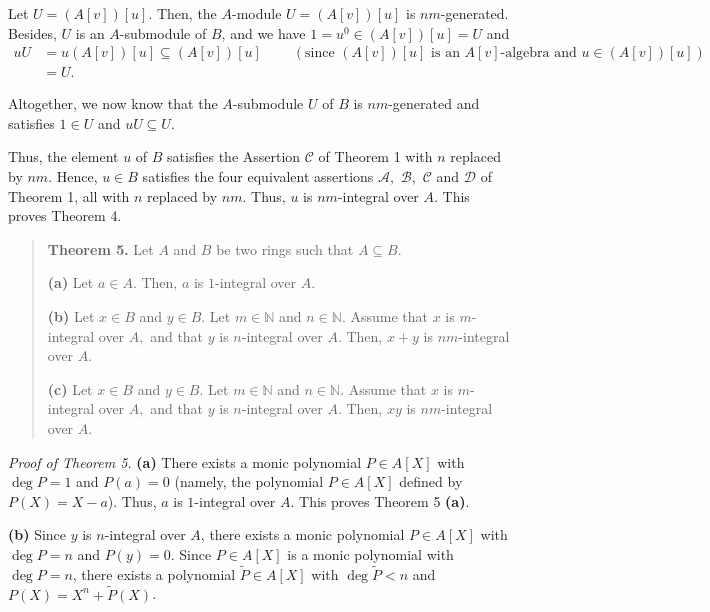 \documentclass[12pt,final,notitlepage,onecolumn]{article}%
\begin{document}
Let $U=\left(  A\left[  v\right]  \right)  \left[  u\right]  $. Then, the
$A$-module $U=\left(  A\left[  v\right]  \right)  \left[  u\right]  $ is
$nm$-generated. Besides, $U$ is an $A$-submodule of $B$, and we have
$1=u^{0}\in\left(  A\left[  v\right]  \right)  \left[  u\right]  =U$ and%
\begin{align*}
uU  &  =u\left(  A\left[  v\right]  \right)  \left[  u\right]  \subseteq
\left(  A\left[  v\right]  \right)  \left[  u\right]
\ \ \ \ \ \ \ \ \ \ \left(  \text{since }\left(  A\left[  v\right]  \right)
\left[  u\right]  \text{ is an }A\left[  v\right]  \text{-algebra and }%
u\in\left(  A\left[  v\right]  \right)  \left[  u\right]  \right) \\
&  =U.
\end{align*}


Altogether, we now know that the $A$-submodule $U$ of $B$ is $nm$-generated
and satisfies $1\in U$ and $uU\subseteq U$.

Thus, the element $u$ of $B$ satisfies the Assertion $\mathcal{C}$ of Theorem
1 with $n$ replaced by $nm$. Hence, $u\in B$ satisfies the four equivalent
assertions $\mathcal{A},$ $\mathcal{B},$ $\mathcal{C}$ and $\mathcal{D}$ of
Theorem 1, all with $n$ replaced by $nm$. Thus, $u$ is $nm$-integral over $A$.
This proves Theorem 4.

\begin{quote}
\textbf{Theorem 5.} Let $A$ and $B$ be two rings such that $A\subseteq B$.

\textbf{(a)} Let $a\in A$. Then, $a$ is $1$-integral over $A$.

\textbf{(b)} Let $x\in B$ and $y\in B$. Let $m\in\mathbb{N}$ and
$n\in\mathbb{N}$. Assume that $x$ is $m$-integral over $A,$ and that $y$ is
$n$-integral over $A$. Then, $x+y$ is $nm$-integral over $A$.

\textbf{(c)} Let $x\in B$ and $y\in B$. Let $m\in\mathbb{N}$ and
$n\in\mathbb{N}$. Assume that $x$ is $m$-integral over $A,$ and that $y$ is
$n$-integral over $A$. Then, $xy$ is $nm$-integral over $A$.
\end{quote}

\textit{Proof of Theorem 5.} \textbf{(a)} There exists a monic polynomial
$P\in A\left[  X\right]  $ with $\deg P=1$ and $P\left(  a\right)  =0$
(namely, the polynomial $P\in A\left[  X\right]  $ defined by $P\left(
X\right)  =X-a$). Thus, $a$ is $1$-integral over $A$. This proves Theorem 5
\textbf{(a)}.

\textbf{(b)} Since $y$ is $n$-integral over $A$, there exists a monic
polynomial $P\in A\left[  X\right]  $ with $\deg P=n$ and $P\left(  y\right)
=0$. Since $P\in A\left[  X\right]  $ is a monic polynomial with $\deg P=n$,
there exists a polynomial $\widetilde{P}\in A\left[  X\right]  $ with
$\deg\widetilde{P}<n$ and $P\left(  X\right)  =X^{n}+\widetilde{P}\left(
X\right)  $.
\end{document}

* **Work request**: Would you copy, exactly, each line from the start of the listing above through the line with "Thus, the element", both ends included, but none of the pictures?

* **Answer for the task**:
 \documentclass[12pt,final,notitlepage,onecolumn]{article}%
\begin{document}
Let $U=\left(  A\left[  v\right]  \right)  \left[  u\right]  $. Then, the
$A$-module $U=\left(  A\left[  v\right]  \right)  \left[  u\right]  $ is
$nm$-generated. Besides, $U$ is an $A$-submodule of $B$, and we have
$1=u^{0}\in\left(  A\left[  v\right]  \right)  \left[  u\right]  =U$ and%
\begin{align*}
uU  &  =u\left(  A\left[  v\right]  \right)  \left[  u\right]  \subseteq
\left(  A\left[  v\right]  \right)  \left[  u\right]
\ \ \ \ \ \ \ \ \ \ \left(  \text{since }\left(  A\left[  v\right]  \right)
\left[  u\right]  \text{ is an }A\left[  v\right]  \text{-algebra and }%
u\in\left(  A\left[  v\right]  \right)  \left[  u\right]  \right) \\
&  =U.
\end{align*}


Altogether, we now know that the $A$-submodule $U$ of $B$ is $nm$-generated
and satisfies $1\in U$ and $uU\subseteq U$.

Thus, the element $u$ of $B$ satisfies the Assertion $\mathcal{C}$ of Theorem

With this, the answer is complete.